But what about dwarf planet Pluto – or any other planet? We could define it in the same way, but rather than giving it the name “solstice” we would refer to the object as having it’s “greatest northern or southern declination.” The term “stationary” has a special, if still confusing, meaning in planetary astronomy.

Think of the solar system as a roughly circular racetrack. Planetary orbits are elliptical, not circular, but it is OK to consider them circular for now. The planets that are closer to the Sun move faster than those that are farther away. Thus the inner planets have a shorter distance to go and in fact move faster than the outer planets. As an example, it takes the Earth one year to orbit the Sun, but Jupiter, 5 times farther away, takes about 12 years. Pluto, much farther still, takes about 248 years.

Back to our racetrack analogy. The Earth, moving faster, laps each of the outer planets and dwarf planets much like a car in a faster inner lane can lap slower cars in the outer lane. The geometry is such that shortly before the Earth catches up to and passes the outer object, that object as viewed from Earth appears to slow down, stop and then for a short while, reverse its apparent direction in the sky. This geometric illusion is known as “retrograde motion.”

Ancients believed that the Earth was the center of all motion and that the Sun, Moon, and planets all orbited Earth. However, this “retrograde,” or backwards, motion was difficult to explain if the Earth is the center of everything. The ancients at first thought it was a real motion and then realized that it was likely a problem in spacial geometry. The real solution didn’t come until astronomers proved that the other planets do not orbit the Earth, but rather the Sun.

After we notice an object is in “retrograde motion,” the Earth moves on in its orbit, and the situation eventually returns to normal as the planet appears again to slow down, stop, and then resume its “normal,” or forward, motion. The two points at which the planet or other object appears to reverse direction are called “stationary” points. Once again, it is an illusion as nothing really stops.

In 2009, Pluto became “stationary” on April 4 and subsequently entered retrograde motion. It is stationary again on September 11, after which it returns to its normal eastward motion among the stars. Mars, Jupiter, Saturn, Uranus, and Neptune also go through stationary points and retrograde motion, and also have the advantage of being considerably easier to see!

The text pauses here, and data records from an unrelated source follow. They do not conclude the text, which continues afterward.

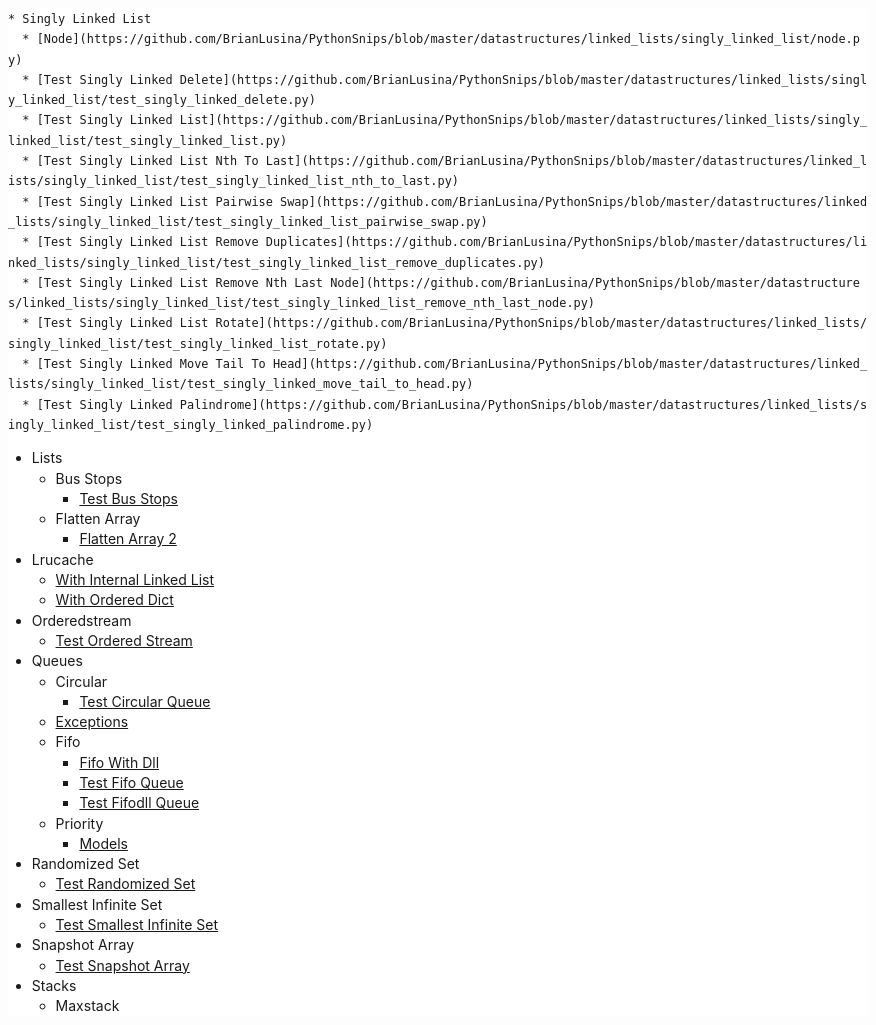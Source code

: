     * Singly Linked List
      * [Node](https://github.com/BrianLusina/PythonSnips/blob/master/datastructures/linked_lists/singly_linked_list/node.py)
      * [Test Singly Linked Delete](https://github.com/BrianLusina/PythonSnips/blob/master/datastructures/linked_lists/singly_linked_list/test_singly_linked_delete.py)
      * [Test Singly Linked List](https://github.com/BrianLusina/PythonSnips/blob/master/datastructures/linked_lists/singly_linked_list/test_singly_linked_list.py)
      * [Test Singly Linked List Nth To Last](https://github.com/BrianLusina/PythonSnips/blob/master/datastructures/linked_lists/singly_linked_list/test_singly_linked_list_nth_to_last.py)
      * [Test Singly Linked List Pairwise Swap](https://github.com/BrianLusina/PythonSnips/blob/master/datastructures/linked_lists/singly_linked_list/test_singly_linked_list_pairwise_swap.py)
      * [Test Singly Linked List Remove Duplicates](https://github.com/BrianLusina/PythonSnips/blob/master/datastructures/linked_lists/singly_linked_list/test_singly_linked_list_remove_duplicates.py)
      * [Test Singly Linked List Remove Nth Last Node](https://github.com/BrianLusina/PythonSnips/blob/master/datastructures/linked_lists/singly_linked_list/test_singly_linked_list_remove_nth_last_node.py)
      * [Test Singly Linked List Rotate](https://github.com/BrianLusina/PythonSnips/blob/master/datastructures/linked_lists/singly_linked_list/test_singly_linked_list_rotate.py)
      * [Test Singly Linked Move Tail To Head](https://github.com/BrianLusina/PythonSnips/blob/master/datastructures/linked_lists/singly_linked_list/test_singly_linked_move_tail_to_head.py)
      * [Test Singly Linked Palindrome](https://github.com/BrianLusina/PythonSnips/blob/master/datastructures/linked_lists/singly_linked_list/test_singly_linked_palindrome.py)
  * Lists
    * Bus Stops
      * [Test Bus Stops](https://github.com/BrianLusina/PythonSnips/blob/master/datastructures/lists/bus_stops/test_bus_stops.py)
    * Flatten Array
      * [Flatten Array 2](https://github.com/BrianLusina/PythonSnips/blob/master/datastructures/lists/flatten_array/flatten_array_2.py)
  * Lrucache
    * [With Internal Linked List](https://github.com/BrianLusina/PythonSnips/blob/master/datastructures/lrucache/with_internal_linked_list.py)
    * [With Ordered Dict](https://github.com/BrianLusina/PythonSnips/blob/master/datastructures/lrucache/with_ordered_dict.py)
  * Orderedstream
    * [Test Ordered Stream](https://github.com/BrianLusina/PythonSnips/blob/master/datastructures/orderedstream/test_ordered_stream.py)
  * Queues
    * Circular
      * [Test Circular Queue](https://github.com/BrianLusina/PythonSnips/blob/master/datastructures/queues/circular/test_circular_queue.py)
    * [Exceptions](https://github.com/BrianLusina/PythonSnips/blob/master/datastructures/queues/exceptions.py)
    * Fifo
      * [Fifo With Dll](https://github.com/BrianLusina/PythonSnips/blob/master/datastructures/queues/fifo/fifo_with_dll.py)
      * [Test Fifo Queue](https://github.com/BrianLusina/PythonSnips/blob/master/datastructures/queues/fifo/test_fifo_queue.py)
      * [Test Fifodll Queue](https://github.com/BrianLusina/PythonSnips/blob/master/datastructures/queues/fifo/test_fifodll_queue.py)
    * Priority
      * [Models](https://github.com/BrianLusina/PythonSnips/blob/master/datastructures/queues/priority/models.py)
  * Randomized Set
    * [Test Randomized Set](https://github.com/BrianLusina/PythonSnips/blob/master/datastructures/randomized_set/test_randomized_set.py)
  * Smallest Infinite Set
    * [Test Smallest Infinite Set](https://github.com/BrianLusina/PythonSnips/blob/master/datastructures/smallest_infinite_set/test_smallest_infinite_set.py)
  * Snapshot Array
    * [Test Snapshot Array](https://github.com/BrianLusina/PythonSnips/blob/master/datastructures/snapshot_array/test_snapshot_array.py)
  * Stacks
    * Maxstack
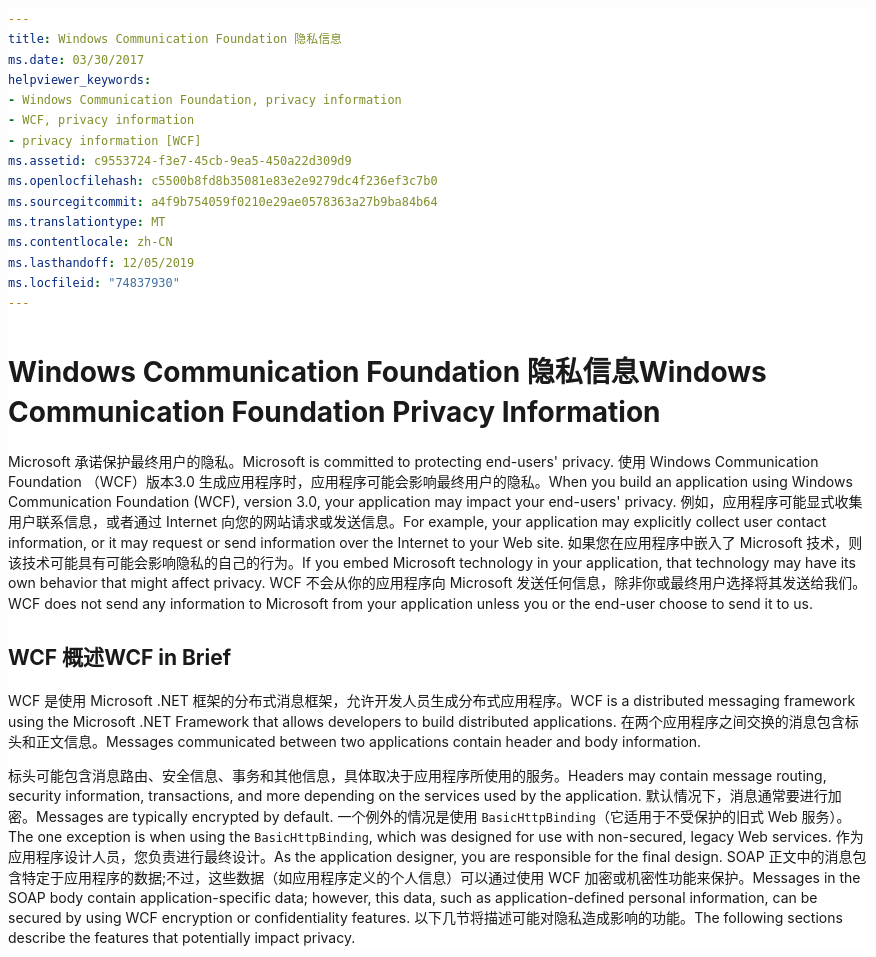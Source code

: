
 ```yaml
---
title: Windows Communication Foundation 隐私信息
ms.date: 03/30/2017
helpviewer_keywords:
- Windows Communication Foundation, privacy information
- WCF, privacy information
- privacy information [WCF]
ms.assetid: c9553724-f3e7-45cb-9ea5-450a22d309d9
ms.openlocfilehash: c5500b8fd8b35081e83e2e9279dc4f236ef3c7b0
ms.sourcegitcommit: a4f9b754059f0210e29ae0578363a27b9ba84b64
ms.translationtype: MT
ms.contentlocale: zh-CN
ms.lasthandoff: 12/05/2019
ms.locfileid: "74837930"
---
```

# <a name="windows-communication-foundation-privacy-information"></a><span data-ttu-id="0bbf0-102">Windows Communication Foundation 隐私信息</span><span class="sxs-lookup"><span data-stu-id="0bbf0-102">Windows Communication Foundation Privacy Information</span></span>
<span data-ttu-id="0bbf0-103">Microsoft 承诺保护最终用户的隐私。</span><span class="sxs-lookup"><span data-stu-id="0bbf0-103">Microsoft is committed to protecting end-users' privacy.</span></span> <span data-ttu-id="0bbf0-104">使用 Windows Communication Foundation （WCF）版本3.0 生成应用程序时，应用程序可能会影响最终用户的隐私。</span><span class="sxs-lookup"><span data-stu-id="0bbf0-104">When you build an application using Windows Communication Foundation (WCF), version 3.0, your application may impact your end-users' privacy.</span></span> <span data-ttu-id="0bbf0-105">例如，应用程序可能显式收集用户联系信息，或者通过 Internet 向您的网站请求或发送信息。</span><span class="sxs-lookup"><span data-stu-id="0bbf0-105">For example, your application may explicitly collect user contact information, or it may request or send information over the Internet to your Web site.</span></span> <span data-ttu-id="0bbf0-106">如果您在应用程序中嵌入了 Microsoft 技术，则该技术可能具有可能会影响隐私的自己的行为。</span><span class="sxs-lookup"><span data-stu-id="0bbf0-106">If you embed Microsoft technology in your application, that technology may have its own behavior that might affect privacy.</span></span> <span data-ttu-id="0bbf0-107">WCF 不会从你的应用程序向 Microsoft 发送任何信息，除非你或最终用户选择将其发送给我们。</span><span class="sxs-lookup"><span data-stu-id="0bbf0-107">WCF does not send any information to Microsoft from your application unless you or the end-user choose to send it to us.</span></span>  
  
## <a name="wcf-in-brief"></a><span data-ttu-id="0bbf0-108">WCF 概述</span><span class="sxs-lookup"><span data-stu-id="0bbf0-108">WCF in Brief</span></span>  
 <span data-ttu-id="0bbf0-109">WCF 是使用 Microsoft .NET 框架的分布式消息框架，允许开发人员生成分布式应用程序。</span><span class="sxs-lookup"><span data-stu-id="0bbf0-109">WCF is a distributed messaging framework using the Microsoft .NET Framework that allows developers to build distributed applications.</span></span> <span data-ttu-id="0bbf0-110">在两个应用程序之间交换的消息包含标头和正文信息。</span><span class="sxs-lookup"><span data-stu-id="0bbf0-110">Messages communicated between two applications contain header and body information.</span></span>  
  
 <span data-ttu-id="0bbf0-111">标头可能包含消息路由、安全信息、事务和其他信息，具体取决于应用程序所使用的服务。</span><span class="sxs-lookup"><span data-stu-id="0bbf0-111">Headers may contain message routing, security information, transactions, and more depending on the services used by the application.</span></span> <span data-ttu-id="0bbf0-112">默认情况下，消息通常要进行加密。</span><span class="sxs-lookup"><span data-stu-id="0bbf0-112">Messages are typically encrypted by default.</span></span> <span data-ttu-id="0bbf0-113">一个例外的情况是使用 `BasicHttpBinding`（它适用于不受保护的旧式 Web 服务）。</span><span class="sxs-lookup"><span data-stu-id="0bbf0-113">The one exception is when using the `BasicHttpBinding`, which was designed for use with non-secured, legacy Web services.</span></span> <span data-ttu-id="0bbf0-114">作为应用程序设计人员，您负责进行最终设计。</span><span class="sxs-lookup"><span data-stu-id="0bbf0-114">As the application designer, you are responsible for the final design.</span></span> <span data-ttu-id="0bbf0-115">SOAP 正文中的消息包含特定于应用程序的数据;不过，这些数据（如应用程序定义的个人信息）可以通过使用 WCF 加密或机密性功能来保护。</span><span class="sxs-lookup"><span data-stu-id="0bbf0-115">Messages in the SOAP body contain application-specific data; however, this data, such as application-defined personal information, can be secured by using WCF encryption or confidentiality features.</span></span> <span data-ttu-id="0bbf0-116">以下几节将描述可能对隐私造成影响的功能。</span><span class="sxs-lookup"><span data-stu-id="0bbf0-116">The following sections describe the features that potentially impact privacy.</span></span>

In a planetarium we can turn a dial and make Pluto, or any other celestial object, stand still. But in real life, as in the planetarium, it’s just an illusion. OK, class dismissed for today!

Thanks for listening.

End of podcast:

365 Days of Astronomy
=====================
The 365 Days of Astronomy Podcast is produced by the New Media Working Group of the International Year of Astronomy 2009. Audio post-production by Preston Gibson. Bandwidth donated by libsyn.com and wizzard media. Web design by Clockwork Active Media Systems. You may reproduce and distribute this audio for non-commercial purposes. Please consider supporting the podcast with a few dollars (or Euros!). Visit us on the web at 365DaysOfAstronomy.org or email us at info@365DaysOfAstronomy.org. Until tomorrow…goodbye.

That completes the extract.